[Source data — start]

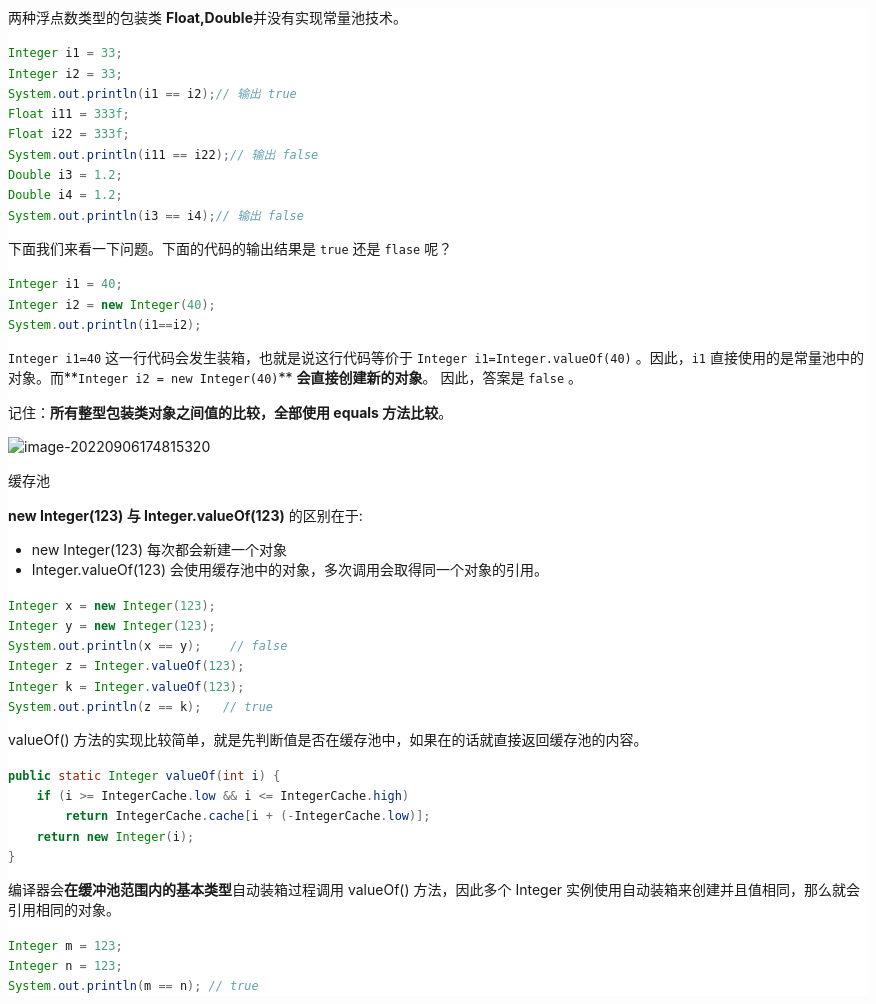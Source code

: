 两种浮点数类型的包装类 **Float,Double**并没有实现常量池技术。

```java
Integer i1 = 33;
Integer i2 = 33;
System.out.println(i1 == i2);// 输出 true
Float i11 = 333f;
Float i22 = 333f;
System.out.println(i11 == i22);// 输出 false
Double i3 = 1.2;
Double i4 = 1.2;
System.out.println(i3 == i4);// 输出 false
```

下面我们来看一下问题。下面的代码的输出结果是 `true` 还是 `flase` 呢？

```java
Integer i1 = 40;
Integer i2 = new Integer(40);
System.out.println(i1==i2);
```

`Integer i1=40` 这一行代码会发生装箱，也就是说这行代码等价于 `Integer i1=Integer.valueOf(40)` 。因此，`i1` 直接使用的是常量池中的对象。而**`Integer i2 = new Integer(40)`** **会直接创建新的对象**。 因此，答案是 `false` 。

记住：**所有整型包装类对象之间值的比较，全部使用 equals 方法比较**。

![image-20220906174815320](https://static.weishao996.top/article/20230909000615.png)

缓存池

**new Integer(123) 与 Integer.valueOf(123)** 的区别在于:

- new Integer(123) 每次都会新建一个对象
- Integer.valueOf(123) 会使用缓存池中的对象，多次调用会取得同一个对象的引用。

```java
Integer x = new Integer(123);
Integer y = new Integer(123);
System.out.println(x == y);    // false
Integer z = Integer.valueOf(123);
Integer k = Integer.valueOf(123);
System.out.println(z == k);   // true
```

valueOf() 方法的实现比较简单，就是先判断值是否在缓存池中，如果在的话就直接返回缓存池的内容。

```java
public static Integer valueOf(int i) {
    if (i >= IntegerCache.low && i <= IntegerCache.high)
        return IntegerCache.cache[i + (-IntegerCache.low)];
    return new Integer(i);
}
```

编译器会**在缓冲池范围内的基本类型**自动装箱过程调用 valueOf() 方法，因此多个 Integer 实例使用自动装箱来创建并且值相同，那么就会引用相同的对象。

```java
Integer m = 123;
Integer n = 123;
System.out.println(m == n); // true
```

[Source data — finish]

* Work item
In the entries above, find every line with the word "static" and list it.

* Result for this task
![image-20220906174815320](https://static.weishao996.top/article/20230909000615.png)
public static Integer valueOf(int i) {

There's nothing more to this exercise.